The goal is of course to learn and the stakes are high. No sense beating around the bush on this – we all have mouths to feed even if they are only our own. And the truth is for better or worse we all tend to be hyper focused on the successes rather than the failures. When a business is super successful that business automatically has our attention. Suddenly those same questions take on an added sense of urgency.

Here I was reading this interview (the entire article is indeed very interesting) given by the CEO of a company that I use on a regular basis, so this is a product that I can say I’m familiar with. This is also a super successful company – one of those companies that so many people think they could in fact run – it’s just a bunch of coffee shops after all. The truth is most people could not run Starbucks. Perhaps there is only one person in the entire universe who could run and that person happens to actually be the person running it.

And here he is, throwing out this very bland statement that to a large extent defines the amazing success of this multi-billion dollar company.
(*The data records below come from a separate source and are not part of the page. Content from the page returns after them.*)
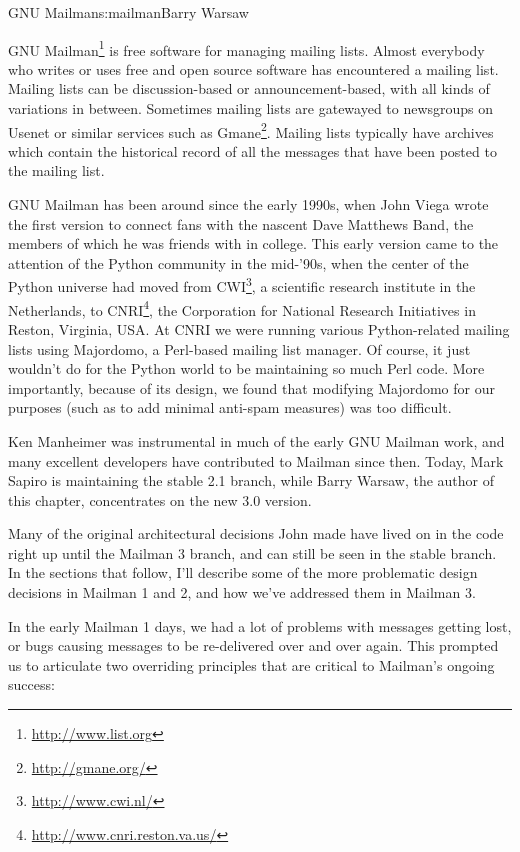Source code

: \begin{aosachapter}{GNU Mailman}{s:mailman}{Barry Warsaw}

GNU Mailman\footnote{\url{http://www.list.org}} is free software for
managing mailing lists.  Almost everybody who writes or uses free and
open source software has encountered a mailing list.  Mailing
lists can be discussion-based or announcement-based, with all kinds of
variations in between.  Sometimes mailing lists are gatewayed to
newsgroups on Usenet or similar services such as
Gmane\footnote{\url{http://gmane.org/}}.  Mailing lists typically have
archives which contain the historical record of all the messages that
have been posted to the mailing list.

GNU Mailman has been around since the early 1990s, when John Viega
wrote the first version to connect fans with the nascent Dave Matthews
Band, the members of which he was friends with in college.  This early version came to
the
attention of the Python community in the mid-'90s, when the center of the Python universe
had moved from CWI\footnote{\url{http://www.cwi.nl/}}, a scientific research institute in the
Netherlands, to CNRI\footnote{\url{http://www.cnri.reston.va.us/}}, 
the Corporation for National Research Initiatives in
Reston, Virginia, USA.  At CNRI we were running various
Python-related mailing lists using Majordomo, a Perl-based mailing
list manager.  Of course, it just wouldn't do for the Python world to
be maintaining so much Perl code.  More importantly, because of its
design, we found that modifying Majordomo for our purposes (such as to
add minimal anti-spam measures) was too difficult.  

Ken Manheimer was
instrumental in much of the early GNU Mailman work, and many excellent
developers have contributed to Mailman since then.  Today, Mark Sapiro
is maintaining the stable 2.1 branch, while Barry Warsaw, the author of
this chapter, concentrates on the new 3.0 version.

Many of the original architectural decisions John made have lived on
in the code right up until the Mailman 3 branch, and can still be seen
in the stable branch.  In the sections that follow, I'll describe some
of the more problematic design decisions in Mailman 1 and 2, and how
we've addressed them in Mailman 3.

In the early Mailman 1 days, we had a lot of problems with messages
getting lost, or bugs causing messages to be re-delivered over and
over again.  This prompted us to articulate two overriding principles
that are critical to Mailman's ongoing success:


\end{aosachapter}
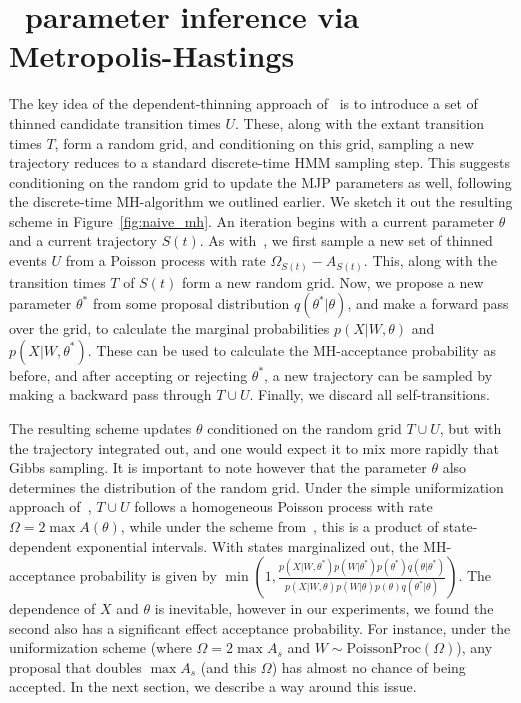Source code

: \section{\Naive\ parameter inference via Metropolis-Hastings}

The key idea of the dependent-thinning approach of~\cite{RaoTeh13} is
to introduce a set of thinned candidate transition times $U$. These, along 
with the extant transition times $T$, form a random grid, and conditioning on
this grid, sampling a new trajectory reduces to a standard discrete-time 
HMM sampling step. This suggests conditioning on the random grid to update
the MJP parameters as well, following the discrete-time MH-algorithm we 
outlined earlier. 
We sketch it out the resulting scheme in Figure~\ref{fig:naive_mh}.
An iteration begins with a current parameter $\theta$ and a current
trajectory $S(t)$. As with~\cite{RaoTeh12}, we first sample
a new set of thinned events $U$ from a Poisson process with rate
$\Omega_{S(t)}-A_{S(t)}$. This, along with the transition times $T$ of
$S(t)$ form a new random grid. Now, we propose a new parameter 
$\theta^*$ from some proposal distribution $q(\theta^*|\theta)$,
and make a forward pass over the grid, to calculate the marginal
probabilities $p(X|W,\theta)$ and $p(X|W,\theta^*)$. These can be
used to calculate the MH-acceptance probability as before, and after accepting 
or rejecting $\theta^*$, a new trajectory can be sampled by making a backward 
pass through $T \cup U$. Finally, we discard all
self-transitions.

The resulting scheme updates $\theta$ conditioned on the random 
grid $T \cup U$, but with the trajectory integrated out, and one would expect it 
to mix more rapidly that Gibbs sampling. 
It is important to note however that the parameter $\theta$ also
determines the distribution of the random grid.
Under the simple uniformization approach
of~\cite{RaoTeh13}, 
$T\cup U$ follows a homogeneous Poisson process with rate $\Omega = 
2 \max A(\theta)$, while under the scheme from~\cite{RaoTeh12},
this is a product of state-dependent exponential intervals.
With states marginalized out, the MH-acceptance probability is given by $\min(1,
\frac{p(X|W,\theta^*)p(W|\theta^*)p(\theta^*)q(\theta|\theta^*)}
     {p(X|W,\theta)p(W|\theta)p(\theta)q(\theta^*|\theta)})$. 
The dependence of $X$ and $\theta$ is inevitable, however in our experiments,
we found the second also has a significant effect acceptance
probability. For instance, under the uniformization scheme (where
$\Omega = 2 \max A_s$ and $W \sim \text{PoissonProc}(\Omega)$),
any proposal that doubles $\max A_s$ (and this $\Omega$) has almost no
chance of being accepted.
In the next section, we describe a way around this
issue.

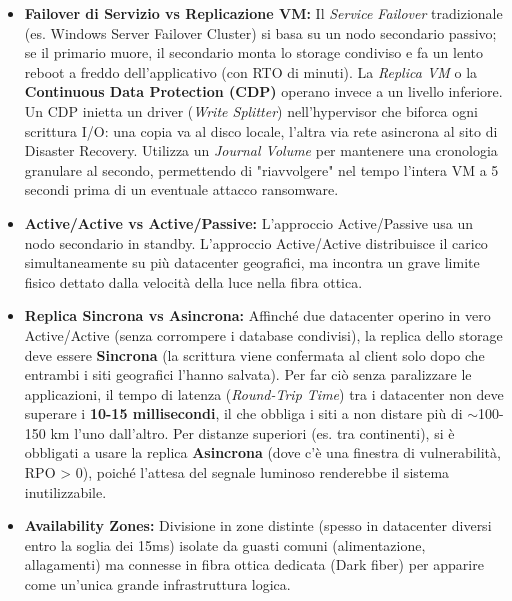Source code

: \begin{itemize}
    \item \textbf{Failover di Servizio vs Replicazione VM:} Il \textit{Service Failover} tradizionale (es. Windows Server Failover Cluster) si basa su un nodo secondario passivo; se il primario muore, il secondario monta lo storage condiviso e fa un lento reboot a freddo dell'applicativo (con RTO di minuti). La \textit{Replica VM} o la \textbf{Continuous Data Protection (CDP)} operano invece a un livello inferiore. Un CDP inietta un driver (\textit{Write Splitter}) nell'hypervisor che biforca ogni scrittura I/O: una copia va al disco locale, l'altra via rete asincrona al sito di Disaster Recovery. Utilizza un \textit{Journal Volume} per mantenere una cronologia granulare al secondo, permettendo di "riavvolgere" nel tempo l'intera VM a 5 secondi prima di un eventuale attacco ransomware.
    \item \textbf{Active/Active vs Active/Passive:} L'approccio Active/Passive usa un nodo secondario in standby. L'approccio Active/Active distribuisce il carico simultaneamente su più datacenter geografici, ma incontra un grave limite fisico dettato dalla velocità della luce nella fibra ottica.
    \item \textbf{Replica Sincrona vs Asincrona:} Affinché due datacenter operino in vero Active/Active (senza corrompere i database condivisi), la replica dello storage deve essere \textbf{Sincrona} (la scrittura viene confermata al client solo dopo che entrambi i siti geografici l'hanno salvata). Per far ciò senza paralizzare le applicazioni, il tempo di latenza (\textit{Round-Trip Time}) tra i datacenter non deve superare i \textbf{10-15 millisecondi}, il che obbliga i siti a non distare più di $\sim$100-150 km l'uno dall'altro. Per distanze superiori (es. tra continenti), si è obbligati a usare la replica \textbf{Asincrona} (dove c'è una finestra di vulnerabilità, RPO > 0), poiché l'attesa del segnale luminoso renderebbe il sistema inutilizzabile.
    \item \textbf{Availability Zones:} Divisione in zone distinte (spesso in datacenter diversi entro la soglia dei 15ms) isolate da guasti comuni (alimentazione, allagamenti) ma connesse in fibra ottica dedicata (Dark fiber) per apparire come un'unica grande infrastruttura logica.
\end{itemize}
We understand how to elevate and romanticize an experience built around a beverage.

Howard Schultz, CEO of Starbucks in an interview in Fast Company

Wow. That statement alone says so much. First, I’m guessing that it took the internal team at Starbucks years before they even recognized this statement and it’s power. Being able to articulate how and why your business is a success in so few words is a real talent. Some of us might be born with such talents, but for most of us, just like our businesses themselves, this type of talent evolves over time. It takes time to define a business. It takes time to polish your operation. And it takes time to be able to speak effectively about your business. Lesson 1.

This statement also really motivated me because here is their CEO talking about an ordinary product – a beverage, blah, how boring – he doesn’t even say coffee, instead preferring to fall back on the most generic description he can,  and yet he also in the course of a single sentence goes on to explain in very simple terms exactly what it is that has allowed Starbucks to flourish. This company was able to deliver emotion to something that so many of us took for granted. And by doing so Starbucks is a huge winner.  Human experiences will always win. Lesson 2.

There is also a supreme amount of confidence in this statement. I mean after all, who does this guy think he is? Are we stupid? Does he think we can simply be conned in to paying $2.10 for a medium black coffee just because this coffee shop has clean windows? Of course not. And no, I do not think Howard Schultz thinks he customers are stupid. But I also think that as CEO Howard Schultz possesses an immense amount of confidence in his ability to deliver. After all the sheer absurdity of the statement is brilliant. It’s brilliant in a way that most Starbucks patrons can attest too. Follow through on your convictions.  It’s was will separate you from the rest. Lesson 3.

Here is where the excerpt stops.